The 84th Legislative Session is upon us. With it comes a host of new bills—some grandiose, some housekeeping. But only a small portion of those introduced will make it past their infancy.

One of those newly introduced bills, H.B. 1603, offered by State Rep. Jason Villalba, R-Dallas, proposes creating in Texas a chancery-court system designed to handle business disputes, similar to the system in Delaware. Though it is too early to know whether this bill will pass and, even so, what its final form would be, the proposed chancery system offers many points of discussion.

This new chancery court would have civil jurisdiction concurrent with district courts over a range of issues generally relating to disputes over corporate governance, (mis)management, and other corporate disputes (§ 24A.051). Jurisdiction would be state-wide and involve a removal/remand-type process, with severance of non-business related claims (e.g., personal injury).
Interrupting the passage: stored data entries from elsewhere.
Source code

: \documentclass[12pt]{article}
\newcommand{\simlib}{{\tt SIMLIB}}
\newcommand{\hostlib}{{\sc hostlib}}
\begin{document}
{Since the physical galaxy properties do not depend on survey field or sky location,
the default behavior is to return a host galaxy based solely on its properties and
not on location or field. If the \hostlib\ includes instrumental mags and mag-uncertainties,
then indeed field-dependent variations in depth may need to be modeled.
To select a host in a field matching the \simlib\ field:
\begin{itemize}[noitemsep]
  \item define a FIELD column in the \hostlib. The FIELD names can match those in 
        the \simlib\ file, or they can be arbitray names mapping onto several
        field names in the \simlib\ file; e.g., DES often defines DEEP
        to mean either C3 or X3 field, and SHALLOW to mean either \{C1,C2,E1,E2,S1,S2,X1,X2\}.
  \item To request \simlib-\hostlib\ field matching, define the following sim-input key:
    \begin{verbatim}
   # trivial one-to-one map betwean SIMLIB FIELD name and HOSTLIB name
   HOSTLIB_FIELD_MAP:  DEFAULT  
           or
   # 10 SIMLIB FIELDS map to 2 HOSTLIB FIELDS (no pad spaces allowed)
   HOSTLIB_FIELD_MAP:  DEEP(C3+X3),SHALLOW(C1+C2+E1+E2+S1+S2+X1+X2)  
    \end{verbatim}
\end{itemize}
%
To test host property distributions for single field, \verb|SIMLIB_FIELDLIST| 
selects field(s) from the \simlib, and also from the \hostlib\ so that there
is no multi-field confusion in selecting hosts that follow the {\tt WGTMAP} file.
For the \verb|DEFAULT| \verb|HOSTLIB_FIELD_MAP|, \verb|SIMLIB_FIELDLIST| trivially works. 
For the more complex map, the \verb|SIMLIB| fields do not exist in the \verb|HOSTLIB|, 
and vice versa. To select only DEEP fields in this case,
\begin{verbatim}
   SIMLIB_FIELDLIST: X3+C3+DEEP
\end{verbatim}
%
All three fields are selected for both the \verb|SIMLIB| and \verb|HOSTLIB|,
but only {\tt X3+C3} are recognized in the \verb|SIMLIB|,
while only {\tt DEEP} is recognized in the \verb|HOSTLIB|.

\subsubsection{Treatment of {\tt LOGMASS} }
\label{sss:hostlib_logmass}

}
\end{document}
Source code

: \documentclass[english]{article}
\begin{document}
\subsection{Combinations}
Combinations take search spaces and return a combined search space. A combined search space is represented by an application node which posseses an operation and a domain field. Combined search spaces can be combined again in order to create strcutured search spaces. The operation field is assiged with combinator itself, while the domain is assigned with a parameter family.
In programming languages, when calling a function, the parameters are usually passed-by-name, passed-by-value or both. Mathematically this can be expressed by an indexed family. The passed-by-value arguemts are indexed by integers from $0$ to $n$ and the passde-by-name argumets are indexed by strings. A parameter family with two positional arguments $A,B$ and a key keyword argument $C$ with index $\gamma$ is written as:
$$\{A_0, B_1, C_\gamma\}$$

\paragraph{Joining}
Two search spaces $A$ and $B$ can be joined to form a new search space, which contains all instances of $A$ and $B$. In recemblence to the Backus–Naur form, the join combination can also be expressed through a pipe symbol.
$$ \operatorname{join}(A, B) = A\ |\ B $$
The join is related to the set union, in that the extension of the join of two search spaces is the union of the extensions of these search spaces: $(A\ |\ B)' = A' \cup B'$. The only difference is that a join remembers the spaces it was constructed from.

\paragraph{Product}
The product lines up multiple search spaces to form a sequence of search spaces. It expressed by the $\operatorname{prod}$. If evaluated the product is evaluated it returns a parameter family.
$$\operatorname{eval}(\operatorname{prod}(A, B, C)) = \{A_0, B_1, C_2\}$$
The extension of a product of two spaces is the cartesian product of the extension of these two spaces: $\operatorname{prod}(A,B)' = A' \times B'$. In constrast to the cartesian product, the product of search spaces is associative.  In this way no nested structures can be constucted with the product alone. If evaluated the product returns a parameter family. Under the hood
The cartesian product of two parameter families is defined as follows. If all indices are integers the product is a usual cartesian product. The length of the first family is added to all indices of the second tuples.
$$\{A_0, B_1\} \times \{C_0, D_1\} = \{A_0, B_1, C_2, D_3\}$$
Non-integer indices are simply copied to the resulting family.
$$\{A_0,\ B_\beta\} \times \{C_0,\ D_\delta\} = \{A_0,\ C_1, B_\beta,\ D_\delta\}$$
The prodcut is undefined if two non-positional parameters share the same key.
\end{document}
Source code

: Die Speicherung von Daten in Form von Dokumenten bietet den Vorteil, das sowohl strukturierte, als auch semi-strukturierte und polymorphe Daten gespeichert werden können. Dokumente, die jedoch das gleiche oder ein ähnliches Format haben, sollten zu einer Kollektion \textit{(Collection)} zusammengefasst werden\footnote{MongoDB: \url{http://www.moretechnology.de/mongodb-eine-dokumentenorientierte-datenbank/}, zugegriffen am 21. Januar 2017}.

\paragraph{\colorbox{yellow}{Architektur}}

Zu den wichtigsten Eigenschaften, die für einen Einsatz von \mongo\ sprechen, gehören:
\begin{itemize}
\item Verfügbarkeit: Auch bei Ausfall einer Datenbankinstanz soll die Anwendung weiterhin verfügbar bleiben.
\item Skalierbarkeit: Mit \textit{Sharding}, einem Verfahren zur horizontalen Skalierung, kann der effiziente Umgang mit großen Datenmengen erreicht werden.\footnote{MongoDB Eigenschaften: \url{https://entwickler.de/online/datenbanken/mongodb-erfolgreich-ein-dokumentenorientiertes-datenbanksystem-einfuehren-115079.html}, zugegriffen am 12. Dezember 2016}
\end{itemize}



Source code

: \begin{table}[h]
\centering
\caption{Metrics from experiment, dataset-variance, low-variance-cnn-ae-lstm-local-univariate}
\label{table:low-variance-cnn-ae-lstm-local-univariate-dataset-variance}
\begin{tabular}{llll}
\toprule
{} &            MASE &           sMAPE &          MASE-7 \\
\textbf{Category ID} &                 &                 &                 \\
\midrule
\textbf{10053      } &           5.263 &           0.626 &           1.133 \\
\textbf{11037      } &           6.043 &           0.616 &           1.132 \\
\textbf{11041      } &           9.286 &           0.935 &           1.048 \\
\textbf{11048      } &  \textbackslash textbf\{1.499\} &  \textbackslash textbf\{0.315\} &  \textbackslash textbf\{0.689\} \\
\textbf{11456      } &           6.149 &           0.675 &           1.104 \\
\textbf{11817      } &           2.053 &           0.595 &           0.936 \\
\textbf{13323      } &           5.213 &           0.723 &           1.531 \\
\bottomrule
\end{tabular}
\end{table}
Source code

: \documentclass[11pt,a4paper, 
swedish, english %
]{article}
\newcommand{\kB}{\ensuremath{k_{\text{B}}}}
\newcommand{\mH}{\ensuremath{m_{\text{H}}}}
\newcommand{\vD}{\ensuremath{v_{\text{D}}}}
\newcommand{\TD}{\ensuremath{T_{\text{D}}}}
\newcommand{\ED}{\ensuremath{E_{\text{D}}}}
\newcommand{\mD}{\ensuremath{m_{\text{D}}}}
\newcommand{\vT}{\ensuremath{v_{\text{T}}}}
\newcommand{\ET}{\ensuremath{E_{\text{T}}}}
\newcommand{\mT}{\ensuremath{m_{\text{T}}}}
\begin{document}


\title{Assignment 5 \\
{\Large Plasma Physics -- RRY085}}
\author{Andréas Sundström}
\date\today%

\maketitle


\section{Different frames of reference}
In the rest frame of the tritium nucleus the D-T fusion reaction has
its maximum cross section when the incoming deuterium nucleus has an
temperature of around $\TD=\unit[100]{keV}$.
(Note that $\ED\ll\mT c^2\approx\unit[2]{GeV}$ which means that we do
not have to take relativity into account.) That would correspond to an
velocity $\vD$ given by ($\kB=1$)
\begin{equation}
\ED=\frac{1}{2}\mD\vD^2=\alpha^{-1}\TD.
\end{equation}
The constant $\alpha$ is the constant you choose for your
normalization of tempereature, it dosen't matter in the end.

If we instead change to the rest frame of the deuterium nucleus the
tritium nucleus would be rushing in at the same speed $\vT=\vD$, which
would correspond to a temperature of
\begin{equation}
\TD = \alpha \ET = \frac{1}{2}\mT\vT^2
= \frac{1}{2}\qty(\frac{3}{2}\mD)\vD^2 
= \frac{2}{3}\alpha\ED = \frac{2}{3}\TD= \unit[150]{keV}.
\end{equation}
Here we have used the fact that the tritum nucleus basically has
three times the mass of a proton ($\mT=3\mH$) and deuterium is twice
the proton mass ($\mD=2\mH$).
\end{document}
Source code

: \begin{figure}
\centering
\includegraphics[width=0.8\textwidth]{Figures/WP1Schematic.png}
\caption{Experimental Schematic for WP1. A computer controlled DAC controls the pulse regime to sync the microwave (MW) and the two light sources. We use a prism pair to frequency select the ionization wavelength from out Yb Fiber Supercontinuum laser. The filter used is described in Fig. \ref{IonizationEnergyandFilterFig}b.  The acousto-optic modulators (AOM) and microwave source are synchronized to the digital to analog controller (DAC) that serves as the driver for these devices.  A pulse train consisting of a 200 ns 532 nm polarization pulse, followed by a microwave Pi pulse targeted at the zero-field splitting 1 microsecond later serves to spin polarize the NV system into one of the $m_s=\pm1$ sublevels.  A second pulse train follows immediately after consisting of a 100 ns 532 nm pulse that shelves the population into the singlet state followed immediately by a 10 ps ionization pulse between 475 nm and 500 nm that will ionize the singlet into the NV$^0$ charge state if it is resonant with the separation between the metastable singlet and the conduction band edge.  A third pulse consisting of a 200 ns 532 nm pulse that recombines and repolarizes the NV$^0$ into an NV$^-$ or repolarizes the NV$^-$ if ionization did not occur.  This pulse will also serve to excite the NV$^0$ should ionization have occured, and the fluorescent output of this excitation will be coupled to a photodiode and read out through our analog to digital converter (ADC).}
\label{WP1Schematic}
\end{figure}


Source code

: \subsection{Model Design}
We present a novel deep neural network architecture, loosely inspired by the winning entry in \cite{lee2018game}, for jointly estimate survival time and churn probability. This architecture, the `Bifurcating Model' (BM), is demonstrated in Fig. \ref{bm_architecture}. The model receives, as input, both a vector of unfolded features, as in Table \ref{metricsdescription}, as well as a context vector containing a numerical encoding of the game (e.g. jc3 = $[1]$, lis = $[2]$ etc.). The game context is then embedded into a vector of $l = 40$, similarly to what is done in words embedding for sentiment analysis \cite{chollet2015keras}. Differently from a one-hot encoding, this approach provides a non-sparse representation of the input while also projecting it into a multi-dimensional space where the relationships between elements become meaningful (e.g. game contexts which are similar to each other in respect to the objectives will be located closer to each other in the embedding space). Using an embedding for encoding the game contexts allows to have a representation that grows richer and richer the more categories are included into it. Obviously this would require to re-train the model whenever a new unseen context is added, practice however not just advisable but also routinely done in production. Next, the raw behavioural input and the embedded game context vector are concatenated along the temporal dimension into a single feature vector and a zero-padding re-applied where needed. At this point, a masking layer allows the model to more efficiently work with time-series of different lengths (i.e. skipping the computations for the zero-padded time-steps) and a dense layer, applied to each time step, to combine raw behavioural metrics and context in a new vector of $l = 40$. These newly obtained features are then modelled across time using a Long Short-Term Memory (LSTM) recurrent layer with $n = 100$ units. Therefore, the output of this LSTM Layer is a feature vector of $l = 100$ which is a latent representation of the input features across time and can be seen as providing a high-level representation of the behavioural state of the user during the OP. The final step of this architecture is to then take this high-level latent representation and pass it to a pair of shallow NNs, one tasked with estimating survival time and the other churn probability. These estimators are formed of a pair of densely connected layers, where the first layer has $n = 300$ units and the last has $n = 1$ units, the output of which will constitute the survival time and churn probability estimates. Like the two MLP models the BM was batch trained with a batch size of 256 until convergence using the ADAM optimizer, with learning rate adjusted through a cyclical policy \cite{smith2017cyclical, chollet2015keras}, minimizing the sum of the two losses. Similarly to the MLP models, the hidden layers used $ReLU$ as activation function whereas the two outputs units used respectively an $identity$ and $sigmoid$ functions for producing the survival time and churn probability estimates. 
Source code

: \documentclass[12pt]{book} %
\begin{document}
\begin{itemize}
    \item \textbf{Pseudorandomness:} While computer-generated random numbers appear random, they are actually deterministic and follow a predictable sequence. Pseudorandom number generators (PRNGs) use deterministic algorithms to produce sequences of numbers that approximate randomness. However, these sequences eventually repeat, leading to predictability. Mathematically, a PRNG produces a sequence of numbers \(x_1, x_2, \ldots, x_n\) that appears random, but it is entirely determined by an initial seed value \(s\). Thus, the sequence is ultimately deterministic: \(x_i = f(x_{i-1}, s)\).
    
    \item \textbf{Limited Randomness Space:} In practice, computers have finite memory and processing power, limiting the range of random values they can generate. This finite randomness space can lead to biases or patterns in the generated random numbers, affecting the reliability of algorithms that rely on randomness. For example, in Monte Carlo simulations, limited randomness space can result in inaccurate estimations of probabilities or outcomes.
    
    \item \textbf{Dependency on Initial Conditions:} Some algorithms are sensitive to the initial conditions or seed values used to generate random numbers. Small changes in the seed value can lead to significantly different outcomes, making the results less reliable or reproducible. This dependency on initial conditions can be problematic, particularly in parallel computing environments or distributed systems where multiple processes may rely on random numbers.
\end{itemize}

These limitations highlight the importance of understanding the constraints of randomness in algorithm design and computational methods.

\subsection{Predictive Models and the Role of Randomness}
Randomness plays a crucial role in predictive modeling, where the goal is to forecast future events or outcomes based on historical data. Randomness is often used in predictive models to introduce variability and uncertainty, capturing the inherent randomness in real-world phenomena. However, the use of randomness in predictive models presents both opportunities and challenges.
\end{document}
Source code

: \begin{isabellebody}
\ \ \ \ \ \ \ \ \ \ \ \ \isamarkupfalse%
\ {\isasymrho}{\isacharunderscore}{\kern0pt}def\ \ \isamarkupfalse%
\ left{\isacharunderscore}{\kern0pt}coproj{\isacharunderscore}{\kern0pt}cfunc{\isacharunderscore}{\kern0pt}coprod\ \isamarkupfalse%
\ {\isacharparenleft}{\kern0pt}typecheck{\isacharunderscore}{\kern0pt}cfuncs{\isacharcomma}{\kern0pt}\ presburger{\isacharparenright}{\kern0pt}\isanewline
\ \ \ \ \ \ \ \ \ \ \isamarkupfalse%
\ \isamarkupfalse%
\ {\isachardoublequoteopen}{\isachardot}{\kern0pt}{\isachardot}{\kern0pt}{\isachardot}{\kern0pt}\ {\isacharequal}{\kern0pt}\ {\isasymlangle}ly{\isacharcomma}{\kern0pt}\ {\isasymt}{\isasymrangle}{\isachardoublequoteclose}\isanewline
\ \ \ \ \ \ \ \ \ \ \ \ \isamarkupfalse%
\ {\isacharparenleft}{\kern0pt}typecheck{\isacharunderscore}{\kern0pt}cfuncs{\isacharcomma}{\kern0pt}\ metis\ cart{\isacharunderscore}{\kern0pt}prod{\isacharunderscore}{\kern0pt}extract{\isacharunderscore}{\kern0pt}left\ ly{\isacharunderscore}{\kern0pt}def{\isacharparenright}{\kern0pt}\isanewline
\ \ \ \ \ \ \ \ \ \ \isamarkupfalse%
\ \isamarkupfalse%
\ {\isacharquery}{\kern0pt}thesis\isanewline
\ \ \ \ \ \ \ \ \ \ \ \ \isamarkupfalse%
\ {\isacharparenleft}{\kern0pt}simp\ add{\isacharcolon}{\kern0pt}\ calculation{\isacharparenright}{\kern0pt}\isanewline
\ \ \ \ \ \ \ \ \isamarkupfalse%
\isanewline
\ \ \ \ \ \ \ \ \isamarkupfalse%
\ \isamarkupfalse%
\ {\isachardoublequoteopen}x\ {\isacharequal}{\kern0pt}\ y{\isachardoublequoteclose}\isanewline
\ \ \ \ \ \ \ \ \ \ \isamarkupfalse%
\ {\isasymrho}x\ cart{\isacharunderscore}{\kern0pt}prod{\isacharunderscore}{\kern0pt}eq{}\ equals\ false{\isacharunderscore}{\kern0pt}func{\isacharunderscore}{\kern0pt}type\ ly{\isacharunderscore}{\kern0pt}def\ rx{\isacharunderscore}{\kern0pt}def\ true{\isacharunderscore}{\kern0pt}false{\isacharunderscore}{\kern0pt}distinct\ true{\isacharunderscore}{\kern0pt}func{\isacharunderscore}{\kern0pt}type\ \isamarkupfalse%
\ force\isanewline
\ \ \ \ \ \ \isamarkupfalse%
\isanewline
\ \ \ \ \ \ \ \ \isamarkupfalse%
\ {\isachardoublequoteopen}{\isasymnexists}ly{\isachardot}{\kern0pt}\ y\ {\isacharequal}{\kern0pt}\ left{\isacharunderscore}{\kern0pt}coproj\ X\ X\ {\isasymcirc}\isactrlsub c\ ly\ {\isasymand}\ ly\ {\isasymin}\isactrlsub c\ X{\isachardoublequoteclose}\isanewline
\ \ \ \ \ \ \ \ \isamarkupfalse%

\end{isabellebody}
One of the key features of the chancery-court system in H.B. 1603 is the judiciary. Judges would not be elected. Rather, a governor-appointed, bi-partisan "Advisory Council" would develop a list of qualified candidates to provide to the governor. (§ 24A.002.) The governor would then select seven judges to serve staggered six-year terms, with no more than a majority of the judges associated with the same party. The Advisory Council must select judge-candidates based on certain factors, which focus on real-life or academic experience with complex business or commercial litigation (§ 24A.054). Those serving on the Advisory Council must also meet this same criteria. The idea is to have judges knowledgeable in corporate matters deciding corporate-related disputes.

But H.B. 1603 wouldn't just create a lower chancery court, it would also create a Court of Chancery Appeals. The appellate procedures would be the same as from a district court. The chancery justices would also be appointed, not elected, using the same procedure as the chancery judges. No more than three justices could come from the same court of appeals. Justices would also serve six-year terms, and may be reappointed. Like the current intermediate appellate courts, justices would sit on panels of three. The panel would likely ride the circuit (the State, in this case), and could sit "in any convenient place to hear the appeal." Otherwise, the Court of Chancery Appeals would function similar to the intermediate court of appeals, with en banc review and petition for review to the supreme court permissible.

Will this pass? The Magic Eight Ball says "uncertain," though we'll keep any eye on this and report back. But if it does gain some traction, there would be a host of new issues parties would need to consider in framing their disputes and navigating the new lower-court and intermediate appellate court system.